To quote the aztec sheet:

"This pattern is ACTUAL SIZE and can be photocopied to create enough patterned sections."...

Nice added tidbit, no?!??!

There's also detail describing and showing the aztec patterns on the warp nacelles, pylons, dorsal, and the deflector dish sides.

Unfortunately, they are NOT to scale, but still extremely helpful!


----------



## Rogue1 (Jan 3, 2000)

Cool that saves about $50!


----------



## woof359 (Apr 27, 2003)

*have you open the bags?*

hows the fit? have you tyr a dry fit to see how it looks?

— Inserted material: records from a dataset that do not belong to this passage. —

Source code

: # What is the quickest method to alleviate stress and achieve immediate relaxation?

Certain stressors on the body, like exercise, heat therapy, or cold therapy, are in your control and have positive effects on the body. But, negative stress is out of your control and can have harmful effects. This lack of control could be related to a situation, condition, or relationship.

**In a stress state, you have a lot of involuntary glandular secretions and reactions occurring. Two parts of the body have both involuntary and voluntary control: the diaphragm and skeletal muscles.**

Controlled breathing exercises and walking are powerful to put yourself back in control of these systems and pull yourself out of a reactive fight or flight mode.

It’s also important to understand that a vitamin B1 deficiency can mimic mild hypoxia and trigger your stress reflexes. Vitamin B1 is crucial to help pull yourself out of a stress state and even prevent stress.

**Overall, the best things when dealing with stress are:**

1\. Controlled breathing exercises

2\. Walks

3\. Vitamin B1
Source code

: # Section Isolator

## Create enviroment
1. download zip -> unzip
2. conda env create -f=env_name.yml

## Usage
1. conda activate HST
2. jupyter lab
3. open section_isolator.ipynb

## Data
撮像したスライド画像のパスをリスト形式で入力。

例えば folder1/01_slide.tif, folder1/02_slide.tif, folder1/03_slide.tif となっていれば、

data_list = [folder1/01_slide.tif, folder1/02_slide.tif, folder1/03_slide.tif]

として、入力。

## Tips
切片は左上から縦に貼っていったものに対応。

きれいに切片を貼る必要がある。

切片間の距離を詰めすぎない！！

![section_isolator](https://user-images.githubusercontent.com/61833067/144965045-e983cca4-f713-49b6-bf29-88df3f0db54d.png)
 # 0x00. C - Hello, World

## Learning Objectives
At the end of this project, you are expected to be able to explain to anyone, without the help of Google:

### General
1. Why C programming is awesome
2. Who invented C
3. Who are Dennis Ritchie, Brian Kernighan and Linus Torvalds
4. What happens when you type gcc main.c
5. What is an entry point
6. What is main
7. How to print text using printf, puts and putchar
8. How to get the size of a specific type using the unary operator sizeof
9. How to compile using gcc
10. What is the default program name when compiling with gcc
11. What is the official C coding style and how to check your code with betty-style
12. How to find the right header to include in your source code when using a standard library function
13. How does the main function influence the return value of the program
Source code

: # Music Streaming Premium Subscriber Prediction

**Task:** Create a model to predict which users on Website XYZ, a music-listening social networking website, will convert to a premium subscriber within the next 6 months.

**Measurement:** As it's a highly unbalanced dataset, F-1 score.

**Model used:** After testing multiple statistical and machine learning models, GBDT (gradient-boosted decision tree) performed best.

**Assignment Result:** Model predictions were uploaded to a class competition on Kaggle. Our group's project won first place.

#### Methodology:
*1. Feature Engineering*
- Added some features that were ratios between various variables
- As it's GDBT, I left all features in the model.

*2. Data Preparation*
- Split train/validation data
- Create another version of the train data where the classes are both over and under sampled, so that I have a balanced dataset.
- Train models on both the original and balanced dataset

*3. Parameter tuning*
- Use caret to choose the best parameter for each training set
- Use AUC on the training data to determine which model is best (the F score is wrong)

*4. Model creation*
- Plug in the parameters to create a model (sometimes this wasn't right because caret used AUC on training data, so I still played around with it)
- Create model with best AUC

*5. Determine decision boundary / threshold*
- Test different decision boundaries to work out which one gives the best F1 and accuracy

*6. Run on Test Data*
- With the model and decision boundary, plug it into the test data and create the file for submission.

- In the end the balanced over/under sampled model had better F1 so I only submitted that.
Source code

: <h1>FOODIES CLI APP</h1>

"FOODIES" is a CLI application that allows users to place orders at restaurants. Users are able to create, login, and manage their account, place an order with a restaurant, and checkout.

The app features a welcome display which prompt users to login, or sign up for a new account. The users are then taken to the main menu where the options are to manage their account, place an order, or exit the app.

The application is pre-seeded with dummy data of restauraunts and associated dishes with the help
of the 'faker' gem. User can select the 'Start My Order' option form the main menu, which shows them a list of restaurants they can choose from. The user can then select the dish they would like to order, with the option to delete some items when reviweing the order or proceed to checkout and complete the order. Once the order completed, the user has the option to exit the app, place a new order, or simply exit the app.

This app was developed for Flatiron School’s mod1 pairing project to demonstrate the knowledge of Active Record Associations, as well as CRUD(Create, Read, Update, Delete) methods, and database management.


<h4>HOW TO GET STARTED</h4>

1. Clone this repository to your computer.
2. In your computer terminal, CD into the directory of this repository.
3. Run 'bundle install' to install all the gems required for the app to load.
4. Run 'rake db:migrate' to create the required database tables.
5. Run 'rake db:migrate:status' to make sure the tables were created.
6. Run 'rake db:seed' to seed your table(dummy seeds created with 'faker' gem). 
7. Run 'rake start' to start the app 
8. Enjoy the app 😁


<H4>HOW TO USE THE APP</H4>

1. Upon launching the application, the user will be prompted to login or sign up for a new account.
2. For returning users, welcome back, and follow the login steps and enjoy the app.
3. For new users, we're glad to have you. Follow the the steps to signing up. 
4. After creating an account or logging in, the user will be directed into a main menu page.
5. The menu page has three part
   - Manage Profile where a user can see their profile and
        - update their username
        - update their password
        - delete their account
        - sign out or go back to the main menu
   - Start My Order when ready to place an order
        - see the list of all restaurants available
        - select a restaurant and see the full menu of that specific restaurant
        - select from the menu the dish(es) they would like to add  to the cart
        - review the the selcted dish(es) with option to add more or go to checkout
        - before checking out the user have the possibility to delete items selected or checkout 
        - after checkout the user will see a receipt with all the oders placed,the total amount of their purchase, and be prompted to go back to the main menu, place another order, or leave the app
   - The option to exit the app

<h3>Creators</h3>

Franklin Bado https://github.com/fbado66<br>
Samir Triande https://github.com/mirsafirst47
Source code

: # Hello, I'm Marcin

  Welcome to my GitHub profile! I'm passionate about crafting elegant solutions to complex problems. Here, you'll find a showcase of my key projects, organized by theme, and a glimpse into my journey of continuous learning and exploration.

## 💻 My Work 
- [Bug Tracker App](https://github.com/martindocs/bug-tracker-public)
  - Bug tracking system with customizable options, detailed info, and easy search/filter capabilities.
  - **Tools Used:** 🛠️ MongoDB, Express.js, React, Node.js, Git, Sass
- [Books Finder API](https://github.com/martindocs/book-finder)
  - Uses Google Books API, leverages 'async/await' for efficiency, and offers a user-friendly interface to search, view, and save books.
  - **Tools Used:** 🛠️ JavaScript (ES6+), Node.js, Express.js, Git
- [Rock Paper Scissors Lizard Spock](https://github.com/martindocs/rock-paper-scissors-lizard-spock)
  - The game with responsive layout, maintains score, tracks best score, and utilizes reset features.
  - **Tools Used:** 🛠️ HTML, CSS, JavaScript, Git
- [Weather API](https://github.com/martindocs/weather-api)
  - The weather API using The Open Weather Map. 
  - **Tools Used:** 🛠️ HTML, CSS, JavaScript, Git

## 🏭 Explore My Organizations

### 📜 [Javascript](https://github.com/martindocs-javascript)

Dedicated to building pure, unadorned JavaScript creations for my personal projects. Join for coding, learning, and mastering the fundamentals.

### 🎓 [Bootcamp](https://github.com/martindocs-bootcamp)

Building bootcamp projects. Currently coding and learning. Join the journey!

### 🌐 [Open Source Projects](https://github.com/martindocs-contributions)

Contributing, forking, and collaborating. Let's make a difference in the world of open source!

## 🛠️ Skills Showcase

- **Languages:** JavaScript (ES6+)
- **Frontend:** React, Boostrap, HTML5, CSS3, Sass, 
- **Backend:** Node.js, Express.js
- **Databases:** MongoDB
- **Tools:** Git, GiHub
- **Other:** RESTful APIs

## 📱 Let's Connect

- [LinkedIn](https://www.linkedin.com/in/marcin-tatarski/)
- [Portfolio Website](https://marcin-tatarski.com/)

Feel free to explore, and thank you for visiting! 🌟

I need to dust off the TV, the Refit will reside in the living room where I can see it.


----------



## Epsilon (Apr 3, 2004)

Was just playing around with fit. The only obvious seam that I've found so far is at the base of the warp pylons. Seems very sturdy in design (see Thomas' pics about that) but looks like a vertical seem just in front of it is going to be a little obvious.

Other than that, and I would think, the saucer rim (haven't played with that yet) that will require some puttying, it fits pretty snug. I really like how they basically use the hull lines to obscure a lot of the parts-fit. If you have the 1/350 NX-01, think how the saucer sides are done, with the RCS thrusters and the sensor array packages obscuring where the parts join.

Oh... and I hope you have a big frikkin TV, cause you are going to need it!!!!


----------



## Epsilon (Apr 3, 2004)

Strike that... Horizontal and vertical seam, pictured below.

Sorry about the crappy quality, using my camera phone!


----------



## Nova Designs (Oct 10, 2000)

Hot damn! They are a comin! So tell me how's the detail around the saucer edge? Do the windows line up in between the grooves properly now?


----------



## Ziz (Feb 22, 1999)

Epsilon said:


> There's also detail describing and showing the aztec patterns on the warp nacelles, pylons, dorsal, and the deflector dish sides.
> 
> Unfortunately, they are NOT to scale, but still extremely helpful!


 Got access to a copy machine with a zoom/magnification function? :thumbsup:


----------



## Epsilon (Apr 3, 2004)

Nova... tried to take a picture that close, but the phone camera doesn't cut it!!!! But it's pretty close! kinda looks like the attachment below.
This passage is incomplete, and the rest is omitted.